[英]Recursively Print All Subsets Using First 'n' Integers in an Array
Recursively print the possible subsets using the first n integers of an array. 使用数组的前n个整数递归打印可能的子集。 Example: int[] X = [1, 2, 3, 4] and if n = 3, print [3, 2, 23, 1, 13, 12, 123]
示例:int [] X = [1,2,3,4],如果n = 3,则打印[3,2,23,1,13,12,123]
I've sat here for hours, I've tried blindly and am now turning to you guys for some help! 我已经在这里坐了几个小时,我已经盲目尝试,现在正在寻求你们的帮助! Here's what I have so far.
到目前为止,这就是我所拥有的。 Its nowhere near the answer so bear with me.
答案无处可寻,请耐心等待。
static void subsets(int[] A, int n){
subsets("", A, n);
}
private static void subsets(String S, int[] A, int n){
if(n == 0){
System.out.println(S);
} else {
for (int i = n-1; i >= 0; i--) {
subsets(A[n-i-1]+S, A, n-i);
}
}
}
There are many ways to solve this subsets problem, but I particularly like the one below. 有很多方法可以解决此子集问题,但我特别喜欢以下一种方法。

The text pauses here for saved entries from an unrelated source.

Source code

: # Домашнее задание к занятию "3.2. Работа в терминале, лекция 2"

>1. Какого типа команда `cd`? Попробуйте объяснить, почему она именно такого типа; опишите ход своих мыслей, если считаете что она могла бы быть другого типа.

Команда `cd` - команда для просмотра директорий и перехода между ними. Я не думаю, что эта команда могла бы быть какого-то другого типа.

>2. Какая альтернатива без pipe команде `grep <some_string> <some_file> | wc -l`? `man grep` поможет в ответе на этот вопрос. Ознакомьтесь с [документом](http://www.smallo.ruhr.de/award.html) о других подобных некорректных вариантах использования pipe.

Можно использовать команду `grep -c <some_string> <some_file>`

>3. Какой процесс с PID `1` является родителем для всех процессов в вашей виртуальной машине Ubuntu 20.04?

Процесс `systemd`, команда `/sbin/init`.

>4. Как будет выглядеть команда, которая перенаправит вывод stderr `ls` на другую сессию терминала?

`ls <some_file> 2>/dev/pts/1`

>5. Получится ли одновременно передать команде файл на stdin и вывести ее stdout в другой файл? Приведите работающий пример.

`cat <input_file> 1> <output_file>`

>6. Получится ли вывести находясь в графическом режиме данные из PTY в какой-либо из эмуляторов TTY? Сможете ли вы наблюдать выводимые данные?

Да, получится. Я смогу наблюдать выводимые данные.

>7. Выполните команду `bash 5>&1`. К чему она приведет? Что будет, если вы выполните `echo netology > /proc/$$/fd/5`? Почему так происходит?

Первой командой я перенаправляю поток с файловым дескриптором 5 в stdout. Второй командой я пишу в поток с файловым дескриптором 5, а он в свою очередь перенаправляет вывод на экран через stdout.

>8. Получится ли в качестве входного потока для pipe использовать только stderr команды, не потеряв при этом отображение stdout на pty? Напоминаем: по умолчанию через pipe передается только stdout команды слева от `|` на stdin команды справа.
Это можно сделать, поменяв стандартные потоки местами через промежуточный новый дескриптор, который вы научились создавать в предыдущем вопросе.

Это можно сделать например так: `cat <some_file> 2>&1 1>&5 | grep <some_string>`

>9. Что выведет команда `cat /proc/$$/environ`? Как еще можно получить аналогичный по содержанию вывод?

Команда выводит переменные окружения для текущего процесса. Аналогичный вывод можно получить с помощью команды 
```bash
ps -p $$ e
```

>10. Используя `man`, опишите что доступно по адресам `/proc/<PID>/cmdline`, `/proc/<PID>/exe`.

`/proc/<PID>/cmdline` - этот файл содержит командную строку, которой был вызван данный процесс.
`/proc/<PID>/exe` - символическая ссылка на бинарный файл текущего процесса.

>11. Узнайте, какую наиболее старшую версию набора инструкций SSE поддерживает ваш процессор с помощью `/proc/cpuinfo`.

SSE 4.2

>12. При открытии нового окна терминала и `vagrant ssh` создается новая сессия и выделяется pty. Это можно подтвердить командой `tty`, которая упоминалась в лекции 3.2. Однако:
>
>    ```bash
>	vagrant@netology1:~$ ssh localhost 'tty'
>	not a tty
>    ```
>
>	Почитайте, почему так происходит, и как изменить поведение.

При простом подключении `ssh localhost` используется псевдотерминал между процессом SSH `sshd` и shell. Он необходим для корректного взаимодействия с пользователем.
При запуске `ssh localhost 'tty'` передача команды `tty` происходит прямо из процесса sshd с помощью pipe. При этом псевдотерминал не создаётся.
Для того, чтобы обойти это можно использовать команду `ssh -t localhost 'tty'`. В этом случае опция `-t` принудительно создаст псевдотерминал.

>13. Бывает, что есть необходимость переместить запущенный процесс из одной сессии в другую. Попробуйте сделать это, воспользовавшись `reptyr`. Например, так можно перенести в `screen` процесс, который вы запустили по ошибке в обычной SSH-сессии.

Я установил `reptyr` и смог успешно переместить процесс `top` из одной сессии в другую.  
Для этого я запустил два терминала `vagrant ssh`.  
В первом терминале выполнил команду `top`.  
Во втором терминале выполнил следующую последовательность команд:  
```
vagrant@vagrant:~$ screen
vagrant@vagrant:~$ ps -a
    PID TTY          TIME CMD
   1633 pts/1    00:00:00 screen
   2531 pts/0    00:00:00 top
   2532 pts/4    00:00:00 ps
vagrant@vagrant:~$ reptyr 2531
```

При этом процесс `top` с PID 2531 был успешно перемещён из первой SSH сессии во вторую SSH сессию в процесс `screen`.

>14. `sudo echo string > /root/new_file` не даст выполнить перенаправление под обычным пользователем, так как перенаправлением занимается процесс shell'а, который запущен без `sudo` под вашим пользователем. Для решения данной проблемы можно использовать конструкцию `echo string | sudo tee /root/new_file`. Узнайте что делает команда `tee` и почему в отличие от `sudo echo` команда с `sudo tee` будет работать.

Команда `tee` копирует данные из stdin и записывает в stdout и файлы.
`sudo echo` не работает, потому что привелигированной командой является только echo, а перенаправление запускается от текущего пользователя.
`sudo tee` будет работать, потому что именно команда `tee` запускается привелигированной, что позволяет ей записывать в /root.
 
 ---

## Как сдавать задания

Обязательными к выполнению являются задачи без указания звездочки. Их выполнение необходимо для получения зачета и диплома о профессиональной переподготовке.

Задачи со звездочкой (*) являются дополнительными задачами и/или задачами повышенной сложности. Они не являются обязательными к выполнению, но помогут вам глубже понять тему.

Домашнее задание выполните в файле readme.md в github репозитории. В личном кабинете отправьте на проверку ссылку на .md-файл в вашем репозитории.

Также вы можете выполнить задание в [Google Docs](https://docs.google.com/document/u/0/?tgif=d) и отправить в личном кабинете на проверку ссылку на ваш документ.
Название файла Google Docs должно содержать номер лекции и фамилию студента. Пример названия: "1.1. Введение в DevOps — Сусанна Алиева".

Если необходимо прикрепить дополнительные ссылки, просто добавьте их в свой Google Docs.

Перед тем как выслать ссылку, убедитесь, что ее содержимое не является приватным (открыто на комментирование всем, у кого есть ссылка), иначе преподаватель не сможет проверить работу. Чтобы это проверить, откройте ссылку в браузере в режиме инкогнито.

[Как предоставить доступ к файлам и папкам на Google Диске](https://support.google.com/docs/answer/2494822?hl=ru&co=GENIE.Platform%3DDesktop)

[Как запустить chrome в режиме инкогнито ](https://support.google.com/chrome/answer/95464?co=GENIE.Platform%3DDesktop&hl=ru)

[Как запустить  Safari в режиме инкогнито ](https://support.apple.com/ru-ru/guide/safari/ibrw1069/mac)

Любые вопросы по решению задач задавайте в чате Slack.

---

It relies on the fact that, when you count from 1 to N in binary (N being a power of 2) in binary, the bits get through all the possible unique combinations. 它依赖于以下事实:当您以二进制数从1到N计数(N是2的幂)时,这些位会经过所有可能的唯一组合。 So, if you "attach" each bit to a particular value in your array, you get every possible combinations of your values.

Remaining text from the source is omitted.